There will be a data management group led by Carol, related to data management planning. It will happen either Sunday or Wednesday. We anticipate a larger draw. There will be a series of telecons to plan for the session. Anyone who is interested may call in.


January meeting preparations

There will be a session devoted to the future of this group and other related clusters. This could be an hour or so determining how this cluster should continue.

There should be another provenance discussion with goal of determining how the field has advanced over the last year and a half. Rob suggested that provenance might be the theme of the meeting. There was a consensus that this was a good idea but thought Provenance might be too soon of a theme for this meeting - perhaps the meeting after? A review of each of the provenance technologies out there, could be a useful session.

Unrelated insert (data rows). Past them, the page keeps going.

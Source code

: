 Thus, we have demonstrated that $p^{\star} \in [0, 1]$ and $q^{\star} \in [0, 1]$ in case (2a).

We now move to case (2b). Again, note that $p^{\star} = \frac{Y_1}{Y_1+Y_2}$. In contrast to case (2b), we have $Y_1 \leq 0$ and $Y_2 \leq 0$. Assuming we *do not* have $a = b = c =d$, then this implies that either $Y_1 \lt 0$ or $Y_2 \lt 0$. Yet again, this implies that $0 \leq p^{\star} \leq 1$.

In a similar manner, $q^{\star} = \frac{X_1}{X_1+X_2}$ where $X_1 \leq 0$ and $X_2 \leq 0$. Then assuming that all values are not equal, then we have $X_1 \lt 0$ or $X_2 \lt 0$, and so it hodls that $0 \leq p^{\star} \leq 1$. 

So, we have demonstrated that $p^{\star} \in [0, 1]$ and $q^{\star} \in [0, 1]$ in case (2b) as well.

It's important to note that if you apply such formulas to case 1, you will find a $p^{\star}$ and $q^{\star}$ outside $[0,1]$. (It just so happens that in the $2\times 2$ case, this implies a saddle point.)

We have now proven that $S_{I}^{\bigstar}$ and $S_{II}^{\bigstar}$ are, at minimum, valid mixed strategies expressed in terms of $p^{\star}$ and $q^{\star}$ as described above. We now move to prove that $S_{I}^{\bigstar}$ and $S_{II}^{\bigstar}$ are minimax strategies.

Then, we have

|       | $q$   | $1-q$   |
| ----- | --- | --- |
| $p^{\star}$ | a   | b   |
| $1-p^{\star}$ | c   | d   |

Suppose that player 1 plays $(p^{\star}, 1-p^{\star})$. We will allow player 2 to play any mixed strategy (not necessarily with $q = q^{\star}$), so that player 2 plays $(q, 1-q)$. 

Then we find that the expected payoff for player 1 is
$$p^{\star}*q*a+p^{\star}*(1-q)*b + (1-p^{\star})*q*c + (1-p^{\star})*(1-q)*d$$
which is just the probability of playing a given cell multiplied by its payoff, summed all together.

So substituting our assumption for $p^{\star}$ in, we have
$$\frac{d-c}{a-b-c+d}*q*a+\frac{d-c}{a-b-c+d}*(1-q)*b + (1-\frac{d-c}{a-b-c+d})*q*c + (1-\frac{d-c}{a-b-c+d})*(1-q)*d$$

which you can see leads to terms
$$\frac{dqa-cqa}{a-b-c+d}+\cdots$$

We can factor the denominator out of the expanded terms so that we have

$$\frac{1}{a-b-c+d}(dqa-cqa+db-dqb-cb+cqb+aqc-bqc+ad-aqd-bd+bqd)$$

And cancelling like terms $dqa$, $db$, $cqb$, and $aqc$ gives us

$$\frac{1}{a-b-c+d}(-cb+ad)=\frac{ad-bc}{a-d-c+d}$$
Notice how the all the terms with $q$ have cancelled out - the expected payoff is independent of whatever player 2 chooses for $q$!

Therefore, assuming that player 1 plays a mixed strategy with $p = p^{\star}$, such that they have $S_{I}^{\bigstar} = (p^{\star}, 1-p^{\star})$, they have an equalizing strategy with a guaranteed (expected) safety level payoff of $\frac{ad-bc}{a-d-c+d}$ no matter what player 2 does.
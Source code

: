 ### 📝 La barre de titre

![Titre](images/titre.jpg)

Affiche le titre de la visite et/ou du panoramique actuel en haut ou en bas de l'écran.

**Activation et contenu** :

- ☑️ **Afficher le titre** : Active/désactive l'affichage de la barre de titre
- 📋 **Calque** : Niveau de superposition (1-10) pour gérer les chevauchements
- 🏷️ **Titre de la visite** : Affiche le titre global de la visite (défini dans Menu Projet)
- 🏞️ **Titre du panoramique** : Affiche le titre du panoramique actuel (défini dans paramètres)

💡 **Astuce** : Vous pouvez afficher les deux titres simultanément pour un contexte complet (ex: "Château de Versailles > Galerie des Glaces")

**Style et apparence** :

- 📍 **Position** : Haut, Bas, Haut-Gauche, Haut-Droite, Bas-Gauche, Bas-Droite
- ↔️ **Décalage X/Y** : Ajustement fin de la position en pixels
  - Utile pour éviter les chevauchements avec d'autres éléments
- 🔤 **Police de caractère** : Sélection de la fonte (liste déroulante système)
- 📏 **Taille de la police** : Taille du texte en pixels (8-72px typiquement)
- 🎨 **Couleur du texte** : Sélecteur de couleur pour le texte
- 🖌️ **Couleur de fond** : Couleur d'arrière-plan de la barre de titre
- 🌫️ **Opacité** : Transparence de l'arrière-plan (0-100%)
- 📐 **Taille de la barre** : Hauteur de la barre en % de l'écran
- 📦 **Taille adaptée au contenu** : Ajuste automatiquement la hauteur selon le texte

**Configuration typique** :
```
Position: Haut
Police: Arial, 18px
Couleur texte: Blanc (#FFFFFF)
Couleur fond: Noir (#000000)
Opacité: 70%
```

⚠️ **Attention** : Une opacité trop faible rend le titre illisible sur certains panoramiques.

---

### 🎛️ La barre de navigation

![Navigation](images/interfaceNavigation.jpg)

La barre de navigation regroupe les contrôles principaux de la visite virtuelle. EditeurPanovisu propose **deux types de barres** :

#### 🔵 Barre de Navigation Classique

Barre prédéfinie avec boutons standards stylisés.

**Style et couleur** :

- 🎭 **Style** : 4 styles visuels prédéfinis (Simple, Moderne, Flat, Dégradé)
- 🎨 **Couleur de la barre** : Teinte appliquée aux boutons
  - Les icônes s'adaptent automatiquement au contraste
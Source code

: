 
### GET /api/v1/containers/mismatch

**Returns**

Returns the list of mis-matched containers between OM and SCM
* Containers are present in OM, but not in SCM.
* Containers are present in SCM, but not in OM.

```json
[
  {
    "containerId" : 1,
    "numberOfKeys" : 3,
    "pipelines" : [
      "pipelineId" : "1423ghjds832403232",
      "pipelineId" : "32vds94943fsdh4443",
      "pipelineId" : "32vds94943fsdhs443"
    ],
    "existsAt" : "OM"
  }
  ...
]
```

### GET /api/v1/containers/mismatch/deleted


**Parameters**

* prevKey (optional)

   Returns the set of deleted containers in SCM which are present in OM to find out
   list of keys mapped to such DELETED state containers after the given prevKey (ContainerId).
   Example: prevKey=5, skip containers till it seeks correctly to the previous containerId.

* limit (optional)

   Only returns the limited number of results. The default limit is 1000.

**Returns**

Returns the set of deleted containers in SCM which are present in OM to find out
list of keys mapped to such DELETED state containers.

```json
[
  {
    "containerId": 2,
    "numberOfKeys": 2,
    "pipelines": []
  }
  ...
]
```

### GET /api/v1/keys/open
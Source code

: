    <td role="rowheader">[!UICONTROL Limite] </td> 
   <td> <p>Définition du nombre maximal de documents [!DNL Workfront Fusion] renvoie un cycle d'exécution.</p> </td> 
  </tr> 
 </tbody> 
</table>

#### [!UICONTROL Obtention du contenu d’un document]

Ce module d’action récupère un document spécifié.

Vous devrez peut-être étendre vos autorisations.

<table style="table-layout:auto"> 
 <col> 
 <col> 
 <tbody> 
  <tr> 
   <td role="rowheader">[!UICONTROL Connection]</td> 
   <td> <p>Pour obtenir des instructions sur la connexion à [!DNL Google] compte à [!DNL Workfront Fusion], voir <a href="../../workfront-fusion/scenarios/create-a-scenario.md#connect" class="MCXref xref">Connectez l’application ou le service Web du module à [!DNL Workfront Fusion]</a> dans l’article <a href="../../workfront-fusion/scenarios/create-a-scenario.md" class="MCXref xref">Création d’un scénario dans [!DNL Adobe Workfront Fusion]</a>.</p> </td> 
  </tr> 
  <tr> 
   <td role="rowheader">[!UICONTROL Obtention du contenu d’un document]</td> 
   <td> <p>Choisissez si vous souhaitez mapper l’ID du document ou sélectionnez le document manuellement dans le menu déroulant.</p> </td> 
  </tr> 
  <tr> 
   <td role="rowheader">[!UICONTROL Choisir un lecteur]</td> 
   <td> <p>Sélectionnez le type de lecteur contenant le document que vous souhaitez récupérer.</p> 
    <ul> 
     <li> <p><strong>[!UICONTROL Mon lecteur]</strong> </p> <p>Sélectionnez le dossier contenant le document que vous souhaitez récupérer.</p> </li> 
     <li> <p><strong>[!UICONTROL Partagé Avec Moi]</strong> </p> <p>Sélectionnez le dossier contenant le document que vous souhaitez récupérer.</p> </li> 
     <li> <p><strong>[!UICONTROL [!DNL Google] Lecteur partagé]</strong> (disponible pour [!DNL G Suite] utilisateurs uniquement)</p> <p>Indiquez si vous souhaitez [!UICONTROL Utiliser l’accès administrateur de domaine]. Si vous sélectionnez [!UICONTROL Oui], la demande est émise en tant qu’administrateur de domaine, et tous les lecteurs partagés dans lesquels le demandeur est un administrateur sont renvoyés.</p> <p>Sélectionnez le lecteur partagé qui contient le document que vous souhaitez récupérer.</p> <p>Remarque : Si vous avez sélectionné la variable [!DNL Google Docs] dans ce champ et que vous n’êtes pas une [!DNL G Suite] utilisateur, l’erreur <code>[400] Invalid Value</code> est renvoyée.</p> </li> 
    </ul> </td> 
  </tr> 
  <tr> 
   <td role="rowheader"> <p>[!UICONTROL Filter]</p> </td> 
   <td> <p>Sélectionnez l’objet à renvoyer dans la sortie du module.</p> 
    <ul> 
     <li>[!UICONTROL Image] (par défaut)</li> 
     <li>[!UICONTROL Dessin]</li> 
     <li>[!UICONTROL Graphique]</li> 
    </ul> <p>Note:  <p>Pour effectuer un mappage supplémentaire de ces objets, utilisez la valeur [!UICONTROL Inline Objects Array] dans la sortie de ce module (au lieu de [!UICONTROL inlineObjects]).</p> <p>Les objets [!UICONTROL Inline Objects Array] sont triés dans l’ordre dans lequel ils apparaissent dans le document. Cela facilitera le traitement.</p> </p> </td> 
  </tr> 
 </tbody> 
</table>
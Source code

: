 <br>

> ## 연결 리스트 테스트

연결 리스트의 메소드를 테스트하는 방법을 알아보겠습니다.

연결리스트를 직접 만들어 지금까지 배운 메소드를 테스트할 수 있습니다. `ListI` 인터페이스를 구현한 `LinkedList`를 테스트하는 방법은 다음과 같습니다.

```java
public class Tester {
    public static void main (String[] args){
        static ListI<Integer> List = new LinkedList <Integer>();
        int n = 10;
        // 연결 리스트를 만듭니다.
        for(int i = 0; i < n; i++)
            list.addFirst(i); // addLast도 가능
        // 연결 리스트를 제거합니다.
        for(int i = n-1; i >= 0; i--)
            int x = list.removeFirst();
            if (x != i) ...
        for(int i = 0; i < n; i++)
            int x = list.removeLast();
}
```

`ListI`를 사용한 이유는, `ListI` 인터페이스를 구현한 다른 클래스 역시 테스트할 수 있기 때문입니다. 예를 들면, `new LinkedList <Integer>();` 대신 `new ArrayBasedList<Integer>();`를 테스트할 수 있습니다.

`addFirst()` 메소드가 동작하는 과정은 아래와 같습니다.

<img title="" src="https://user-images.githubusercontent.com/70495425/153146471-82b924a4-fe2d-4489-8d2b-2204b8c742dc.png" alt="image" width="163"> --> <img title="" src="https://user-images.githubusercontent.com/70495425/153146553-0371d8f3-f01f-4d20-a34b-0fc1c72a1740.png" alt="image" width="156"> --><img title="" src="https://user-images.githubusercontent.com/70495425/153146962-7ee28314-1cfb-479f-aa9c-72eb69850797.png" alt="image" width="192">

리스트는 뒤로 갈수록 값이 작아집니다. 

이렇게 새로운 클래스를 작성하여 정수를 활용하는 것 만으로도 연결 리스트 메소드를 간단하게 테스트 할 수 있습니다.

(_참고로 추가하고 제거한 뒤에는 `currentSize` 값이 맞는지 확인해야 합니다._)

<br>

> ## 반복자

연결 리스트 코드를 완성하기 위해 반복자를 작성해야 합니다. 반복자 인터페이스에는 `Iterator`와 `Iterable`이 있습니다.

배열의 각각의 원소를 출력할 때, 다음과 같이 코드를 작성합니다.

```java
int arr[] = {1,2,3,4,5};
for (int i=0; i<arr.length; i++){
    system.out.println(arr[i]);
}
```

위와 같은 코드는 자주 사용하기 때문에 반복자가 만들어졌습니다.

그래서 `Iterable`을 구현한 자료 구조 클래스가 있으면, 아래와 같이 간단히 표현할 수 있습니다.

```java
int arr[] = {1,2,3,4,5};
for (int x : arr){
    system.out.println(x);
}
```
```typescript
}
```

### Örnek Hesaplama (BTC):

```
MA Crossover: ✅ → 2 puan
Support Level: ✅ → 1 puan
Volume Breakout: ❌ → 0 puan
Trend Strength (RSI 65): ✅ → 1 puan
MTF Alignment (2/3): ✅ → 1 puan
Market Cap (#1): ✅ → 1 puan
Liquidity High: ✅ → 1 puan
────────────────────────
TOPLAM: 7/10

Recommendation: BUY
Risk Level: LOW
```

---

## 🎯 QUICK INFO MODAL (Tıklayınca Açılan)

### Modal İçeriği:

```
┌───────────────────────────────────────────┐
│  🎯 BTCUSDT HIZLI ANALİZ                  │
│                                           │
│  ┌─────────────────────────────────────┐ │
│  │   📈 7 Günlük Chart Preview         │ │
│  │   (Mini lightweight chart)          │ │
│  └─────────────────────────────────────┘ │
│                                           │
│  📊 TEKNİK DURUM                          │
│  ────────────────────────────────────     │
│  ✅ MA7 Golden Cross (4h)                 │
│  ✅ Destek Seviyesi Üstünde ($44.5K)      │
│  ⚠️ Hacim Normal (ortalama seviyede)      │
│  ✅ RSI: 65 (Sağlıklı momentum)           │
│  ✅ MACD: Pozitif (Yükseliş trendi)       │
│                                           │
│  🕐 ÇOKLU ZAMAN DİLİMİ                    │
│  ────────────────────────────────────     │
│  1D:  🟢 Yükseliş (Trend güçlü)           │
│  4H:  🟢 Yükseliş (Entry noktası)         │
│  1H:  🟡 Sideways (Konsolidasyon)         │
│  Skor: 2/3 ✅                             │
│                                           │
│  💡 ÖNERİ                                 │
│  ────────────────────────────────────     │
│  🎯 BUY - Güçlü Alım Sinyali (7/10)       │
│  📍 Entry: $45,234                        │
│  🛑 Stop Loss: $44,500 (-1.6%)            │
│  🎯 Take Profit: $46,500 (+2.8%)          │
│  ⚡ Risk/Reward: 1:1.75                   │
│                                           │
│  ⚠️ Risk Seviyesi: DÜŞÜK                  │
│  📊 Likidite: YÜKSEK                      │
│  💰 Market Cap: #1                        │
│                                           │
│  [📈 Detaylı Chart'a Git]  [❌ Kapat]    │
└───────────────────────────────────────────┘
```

Ruth noted that Rama had asked her about the potential for development of a provenance and context standard for the Earth Sciences (e.g., building off the Hunolt paper).

Another suggestion was to review the existing provenance ontologies for the semantic web, differences, similarities, gaps, etc.

One thought was to start off with Curt giving an overview of the state of the art in provenance followed by each of the funded NASA ACCESS projects talking about their progress and issues.

Specific questions which might be tackled in these sessions, include:

  • Which standards/models should be used?
  • What testbed activities might help
  • What to do about domain specific needs? E.g., vocabularies, etc.

Another session would be to continue with identifiers and determine the next section to work on. For example, in the first go around we've only considered data sets as a whole and individual items (granules) within a data set. What other things need identifiers?

Mark mentioned two groups in particular who are working on data:

  • Data Cite, a consortium of universities and libraries have put out a metadata schema for citation and they are looking for comment. Mark will send out the URL to the group. They are coming from
  • GEOS has been following our work and has a task on their agenda specifically on data citation and peer review. They wanted someone from ESIP to go and he will be attending the meeting. It is mostly focused on data quality.

There was a significant discussion that occurred regarding the definition of Provenance. It was agreed that though it was a timely discussion, it was one for a later date and more probably for the upcoming winter meeting.

The meeting finished at 4:10 PM EST.